In [1]:
# Install the latest Tensorflow version.
!pip3 install --quiet "tensorflow>=1.7"
# Install TF-Hub.
!pip3 install --quiet "tensorflow-hub>=0.7.0"
!pip3 install --quiet seaborn

In [28]:
from absl import logging

import tensorflow.compat.v1 as tf
import tensorflow_hub as hub
import matplotlib.pyplot as plt
import numpy as np
import pandas as pd
import os
import re
import seaborn as sns
import json
import itertools
import pandas as pd
import torch
from torch.utils.data import Dataset, DataLoader
from tqdm import tqdm_notebook

In [3]:
module_url = "https://tfhub.dev/google/universal-sentence-encoder/2" #@param ["https://tfhub.dev/google/universal-sentence-encoder/2", "https://tfhub.dev/google/universal-sentence-encoder-large/3"]

In [4]:
tf.disable_v2_behavior()
tf.compat.v1.disable_eager_execution()

Instructions for updating:
non-resource variables are not supported in the long term


In [5]:
stocknet_dataset_filepath = './stocknet-dataset-master'

In [6]:
preprocessed_prices_filepath = stocknet_dataset_filepath + '/price/preprocessed'
preprocessed_tweets_filepath = stocknet_dataset_filepath + '/tweet/preprocessed'

company_to_price_df = {}
company_to_tweets = {}

for filename in os.listdir(preprocessed_prices_filepath):
    with open(preprocessed_prices_filepath + '/' + filename) as file:
        company_name = filename.split('.')[0]
        
        # Not enough data for GMRE
        if company_name == 'GMRE':
            continue
        df = pd.read_csv(file, sep='\t')
        df.columns = ['date', 'open', 'high', 'low', 'close', 'adjust_close', 'volume']
        company_to_price_df[company_name] = df.dropna()

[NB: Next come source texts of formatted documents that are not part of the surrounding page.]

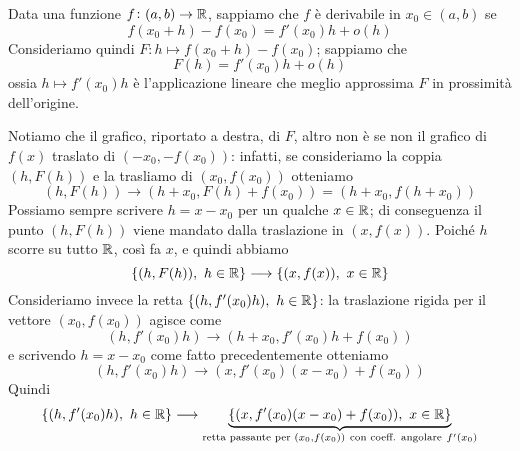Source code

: Data una funzione $f\colon(a,b)\to\amsbb{R}$, sappiamo che $f$ è derivabile in $x_0\in(a,b)$ se 
\[
f(x_0+h) -f(x_0) = f'(x_0)h+o(h)
\]
Consideriamo quindi $F\colon h\mapsto f(x_0+h)-f(x_0)$; sappiamo che
\[
F(h) = f'(x_0)h +o(h)
\]
ossia $h\mapsto f'(x_0)h$ è l'applicazione lineare che meglio approssima $F$ in prossimità dell'origine.
\begin{center}
    \begin{minipage}{.45\linewidth}
        \centering
    \end{minipage}
    \hspace{1pt}
    \begin{minipage}{.45\linewidth}
        \centering
    \end{minipage}
\end{center}
Notiamo che il grafico, riportato a destra, di $F$, altro non è se non il grafico di $f(x)$ traslato di $(-x_0, -f(x_0))$: infatti, se consideriamo la coppia $(h, F(h))$ e la trasliamo di $(x_0, f(x_0))$ otteniamo
\[
(h, F(h)) \longrightarrow (h+x_0, F(h)+f(x_0)) = (h+x_0, f(h+x_0))
\]
Possiamo sempre scrivere $h=x-x_0$ per un qualche $x\in\amsbb{R}$; di conseguenza il punto $(h, F(h))$ viene mandato dalla traslazione in $(x,f(x))$. Poiché $h$ scorre su tutto $\amsbb{R}$, così fa $x$, e quindi abbiamo
\[
\{(h, F(h)), \ h\in\amsbb{R}\}\longrightarrow \{(x, f(x)), \ x\in\amsbb{R}\}
\]
Consideriamo invece la retta $\{(h, f'(x_0)h), \ h\in\amsbb{R}\}$: la traslazione rigida per il vettore $(x_0, f(x_0))$ agisce come
\[
(h, f'(x_0)h)\longrightarrow (h+x_0, f'(x_0)h+f(x_0))
\]
e scrivendo $h=x-x_0$ come fatto precedentemente otteniamo
\[
(h, f'(x_0)h)\longrightarrow (x, f'(x_0)(x-x_0) + f(x_0))
\]
Quindi
\[
\{(h, f'(x_0)h), \ h\in\amsbb{R}\} \longrightarrow \underbrace{\{(x, f'(x_0)(x-x_0)+f(x_0)), \ x\in\amsbb{R}\}}_{\text{retta passante per }(x_0, f(x_0)) \ \text{con coeff. angolare} \ f'(x_0)}
\]
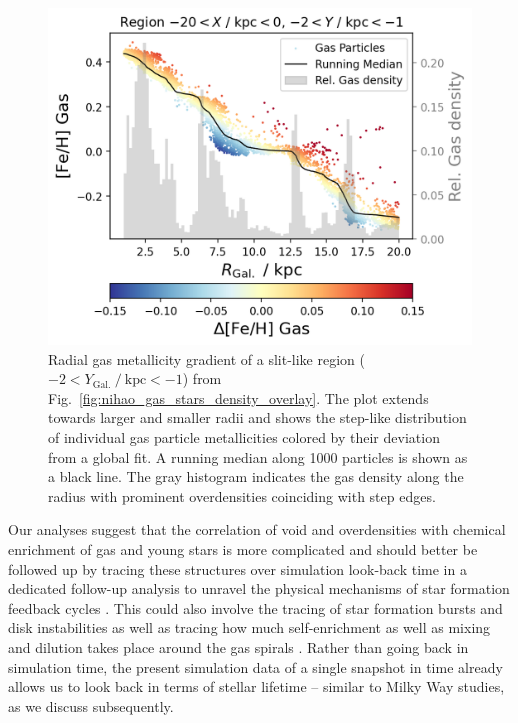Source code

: \documentclass[twocolumn,apj,numberedappendix,appendixfloats,twocolappendix]{openjournal}
\begin{document}
\begin{CJK*}{UTF8}{gbsn}
\begin{figure}
    \centering
    \includegraphics[width=\columnwidth]{figures/region_r_feh_gas_density.png}
    \caption{Radial gas metallicity gradient of a slit-like region ($-2 < Y_\mathrm{Gal.}~/~\mathrm{kpc} < -1$) from Fig.~\ref{fig:nihao_gas_stars_density_overlay}. The plot extends towards larger and smaller radii and shows the step-like distribution of individual gas particle metallicities colored by their deviation from a global fit. A running median along 1000 particles is shown as a black line. The gray histogram indicates the gas density along the radius with prominent overdensities coinciding with step edges.}
    \label{fig:region_r_feh_gas_density}
\end{figure}

Our analyses suggest that the correlation of void and overdensities with chemical enrichment of gas and young stars is more complicated and should better be followed up by tracing these structures over simulation look-back time in a dedicated follow-up analysis to unravel the physical mechanisms of star formation feedback cycles . This could also involve the tracing of star formation bursts and disk instabilities \citep{Sanchez2014, SanchezBlazquez2014, Ho2015} as well as tracing how much self-enrichment as well as mixing and dilution takes place around the gas spirals \citep{Ho2017c}. Rather than going back in simulation time, the present simulation data of a single snapshot in time already allows us to look back in terms of stellar lifetime -- similar to Milky Way studies, as we discuss subsequently.


\end{CJK*}
\end{document}
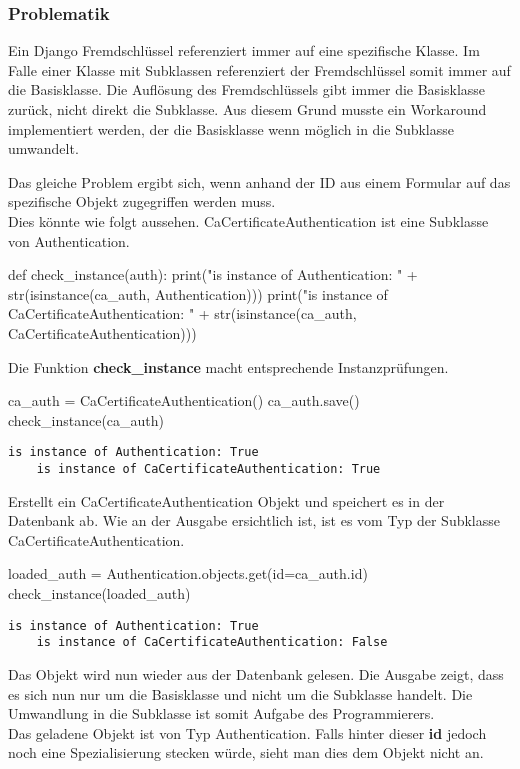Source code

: \subsubsection{Problematik}
Ein Django Fremdschlüssel referenziert immer auf eine spezifische Klasse. Im Falle einer Klasse mit Subklassen referenziert der Fremdschlüssel somit immer auf die Basisklasse. Die Auflösung des Fremdschlüssels gibt immer die Basisklasse zurück, nicht direkt die Subklasse. Aus diesem Grund musste ein Workaround implementiert werden, der die Basisklasse wenn möglich in die Subklasse umwandelt.

Das gleiche Problem ergibt sich, wenn anhand der ID aus einem Formular auf das spezifische Objekt zugegriffen werden muss.
\\
Dies könnte wie folgt aussehen. CaCertificateAuthentication ist eine Subklasse von Authentication.
\medskip
\begin{python}
    def check_instance(auth):
        print("is instance of Authentication: " + 
            str(isinstance(ca_auth, Authentication)))
        print("is instance of CaCertificateAuthentication: " + 
            str(isinstance(ca_auth, CaCertificateAuthentication)))
\end{python}
Die Funktion \textbf{check\_instance} macht entsprechende Instanzprüfungen.\\

\begin{python}
    ca_auth = CaCertificateAuthentication()
    ca_auth.save()
    check_instance(ca_auth)
\end{python}

\begin{lstlisting}[style=BashInputStyle]
    is instance of Authentication: True
    is instance of CaCertificateAuthentication: True
\end{lstlisting}    
Erstellt ein  CaCertificateAuthentication Objekt und speichert es in der Datenbank ab. Wie an der Ausgabe ersichtlich ist, ist es vom Typ der Subklasse CaCertificateAuthentication.\\

\begin{python}
    loaded_auth = Authentication.objects.get(id=ca_auth.id)
    check_instance(loaded_auth)
\end{python}
\begin{lstlisting}[style=BashInputStyle]
    is instance of Authentication: True
    is instance of CaCertificateAuthentication: False
\end{lstlisting} 
Das Objekt wird nun wieder aus der Datenbank gelesen. Die Ausgabe zeigt, dass es sich nun nur um die Basisklasse und nicht um die Subklasse handelt. Die Umwandlung in die Subklasse ist somit Aufgabe des Programmierers.\\
Das geladene Objekt ist von Typ Authentication. Falls hinter dieser \textbf{id} jedoch noch eine Spezialisierung stecken würde, sieht man dies dem Objekt nicht an.


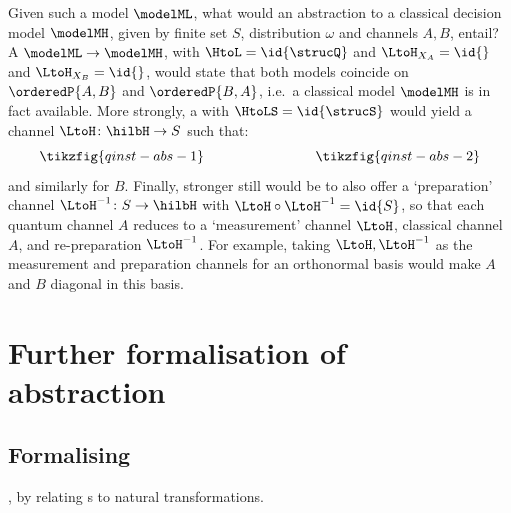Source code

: \documentclass{article}
\begin{document}
{\begin{example}
Given such a model $\modelML$, what would an abstraction to a classical decision model $\modelMH$, given by finite set $S$, distribution $\omega$ and channels $A,B$, entail? A \qdown{} $\modelML \to \modelMH$, with $\HtoL =\id{\strucQ}$ and $\LtoH_{X_A}=\id{}$ and $\LtoH_{X_B} = \id{}$, would state that both models coincide on $\orderedP{A,B}$ and $\orderedP{B,A}$, i.e.~a classical model $\modelMH$ is in fact available. More strongly, a \strucdown{} with $\HtoLS = \id{\strucS}$ would yield a channel $\LtoH \colon \hilbH \to S$ such that:  
\[
\tikzfig{qinst-abs-1}
\qquad \qquad \qquad \qquad 
\tikzfig{qinst-abs-2}
\]
and similarly for $B$. Finally, stronger still would be to also offer a `preparation' channel $\LtoH^{-1} \colon S \to \hilbH$ with $\LtoH \circ \LtoH^{-1} = \id{S}$, so that each quantum channel $A$ reduces to a `measurement' channel $\LtoH$, classical channel $A$, and re-preparation $\LtoH^{-1}$.  
For example, taking $\LtoH, \LtoH^{-1}$ as the measurement and preparation channels for an orthonormal basis would make $A$ and $B$ diagonal in this basis. 
\end{example}


\section{Further formalisation of abstraction}
\label{app:further-formalisation}


\subsection{Formalising \qup{}} \label{app:up-abs}

, 
by relating \qup{}s to natural transformations. 


}
\end{document}
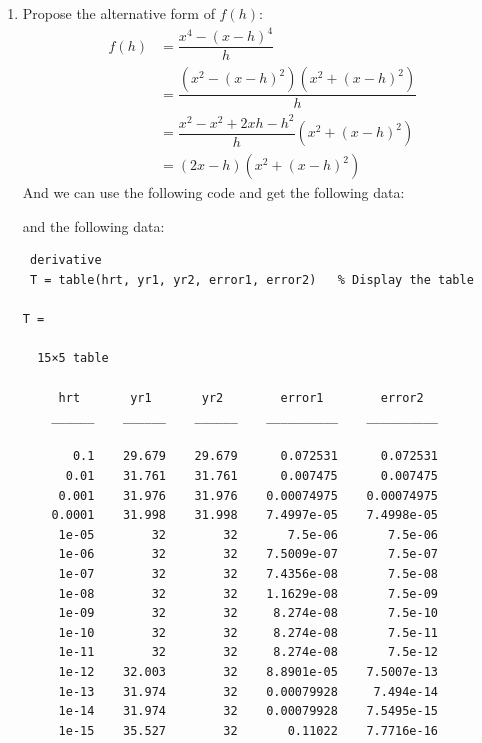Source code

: \documentclass{article}
\begin{document}
\begin{enumerate}
And we can check with Matlab:\begin{lstlisting}
(4.9 - 3.9) -1

ans =

   4.4409e-16

ans - 2^(-51)

ans =

     0

diary off
\end{lstlisting}

\item
Propose the alternative form of $f(h)$:\begin{align*}
f(h) &= \dfrac{x^4 - (x-h)^4}{h}\\
&=\dfrac{(x^2-(x-h)^2)(x^2+(x-h)^2)}{h}\\
&=\dfrac{x^2-x^2+2xh-h^2}{h}(x^2+(x-h)^2)\\
&=(2x-h)(x^2+(x-h)^2)
\end{align*}
And we can use the following code and get the following data:
\pagebreak


and the following data:\begin{lstlisting}
 derivative
 T = table(hrt, yr1, yr2, error1, error2)   % Display the table

T =

  15×5 table

     hrt       yr1       yr2        error1        error2  
    ______    ______    ______    __________    __________

       0.1    29.679    29.679      0.072531      0.072531
      0.01    31.761    31.761      0.007475      0.007475
     0.001    31.976    31.976    0.00074975    0.00074975
    0.0001    31.998    31.998    7.4997e-05    7.4998e-05
     1e-05        32        32       7.5e-06       7.5e-06
     1e-06        32        32    7.5009e-07       7.5e-07
     1e-07        32        32    7.4356e-08       7.5e-08
     1e-08        32        32    1.1629e-08       7.5e-09
     1e-09        32        32     8.274e-08       7.5e-10
     1e-10        32        32     8.274e-08       7.5e-11
     1e-11        32        32     8.274e-08       7.5e-12
     1e-12    32.003        32    8.8901e-05    7.5007e-13
     1e-13    31.974        32    0.00079928     7.494e-14
     1e-14    31.974        32    0.00079928    7.5495e-15
     1e-15    35.527        32       0.11022    7.7716e-16

\end{lstlisting}


\end{enumerate}
\end{document}
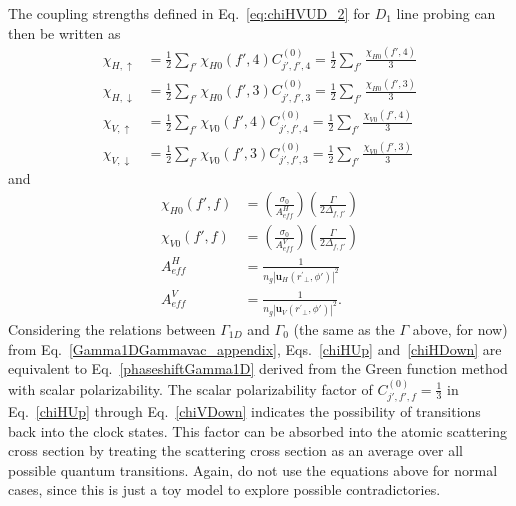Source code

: The coupling strengths defined in Eq.~\eqref{eq:chiHVUD_2} for $ D_1 $ line probing can then be written as
\begin{align}
\chi_{H,\uparrow} &=   \frac{1}{2} \sum_{f'} \chi_{H0}(f',4) C_{j',f',4}^{(0)}  =  \frac{1}{2} \sum_{f'} \frac{\chi_{H0}(f',4)}{3} \label{chiHUp}  \\
\chi_{H,\downarrow} &=   \frac{1}{2} \sum_{f'} \chi_{H0}(f',3)  C_{j',f',3}^{(0)} = \frac{1}{2} \sum_{f'} \frac{\chi_{H0}(f',3) }{3} \label{chiHDown}\\
\chi_{V,\uparrow} &=   \frac{1}{2} \sum_{f'} \chi_{V0}(f',4)  C_{j',f',4}^{(0)}  =   \frac{1}{2} \sum_{f'} \frac{\chi_{V0}(f',4)}{3}\label{chiVUp}  \\
\chi_{V,\downarrow} &=   \frac{1}{2} \sum_{f'} \chi_{V0}(f',3)  C_{j',f',3}^{(0)}=   \frac{1}{2} \sum_{f'} \frac{\chi_{V0}(f',3) }{3} \label{chiVDown}
\end{align}
and 
\begin{align}
\chi_{H0}(f',f) &= \left( \frac{ \sigma_0}{A_{ef\!f}^H} \right) \left( \frac{\Gamma}{2 \Delta_{f,f'}} \right)\\
\chi_{V0}(f',f) &= \left( \frac{ \sigma_0}{A_{ef\!f}^V} \right) \left( \frac{\Gamma}{2 \Delta_{f,f'}} \right)\\
A_{ef\!f}^H &= \frac{1}{n_g|\mathbf{u}_{H}(r^\prime\!\!_\perp,\phi')|^2}\\
A_{ef\!f}^V &= \frac{1}{n_g | \mathbf{u}_{V}(r^\prime\!\!_\perp,\phi')|^2}.\label{eq:AeffV}
\end{align}
Considering the relations between $ \Gamma_{1D} $ and $ \Gamma_0 $ (the same as the $ \Gamma $ above, for now) from Eq.~\eqref{Gamma1DGammavac_appendix}, Eqs.~\eqref{chiHUp} and~\eqref{chiHDown} are equivalent to Eq.~\eqref{phaseshiftGamma1D} derived from the Green function method with scalar polarizability. The scalar polarizability factor of $ C_{j',f',f}^{(0)}=\frac{1}{3} $ in Eq.~\eqref{chiHUp} through Eq.~\eqref{chiVDown} indicates the possibility of transitions back into the clock states. This factor can be absorbed into the atomic scattering cross section by treating the scattering cross section as an average over all possible quantum transitions. 
Again, do not use the equations above for normal cases, since this is just a toy model to explore possible contradictories.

for filename in tqdm_notebook(os.listdir(preprocessed_tweets_filepath)):
    company_name = filename.split('.')[0]
    dates_to_tweets = {}
    for tweet_filename in os.listdir(preprocessed_tweets_filepath + '/' + filename):
        with open(preprocessed_tweets_filepath + '/' + filename + '/' + tweet_filename) as file:
            list_of_tweets = []
            for line in file:
                tweet_json = json.loads(line)
                list_of_tweets.append(tweet_json)
            dates_to_tweets[tweet_filename] = list_of_tweets
    company_to_tweets[company_name] = dates_to_tweets

Please use `tqdm.notebook.tqdm` instead of `tqdm.tqdm_notebook`
  for filename in tqdm_notebook(os.listdir(preprocessed_tweets_filepath)):


HBox(children=(IntProgress(value=0, max=87), HTML(value='')))




In [7]:
#print(company_to_tweets.keys())
#print(dates_to_tweets.keys())
print(company_to_tweets['AAPL']['2015-10-02'][0])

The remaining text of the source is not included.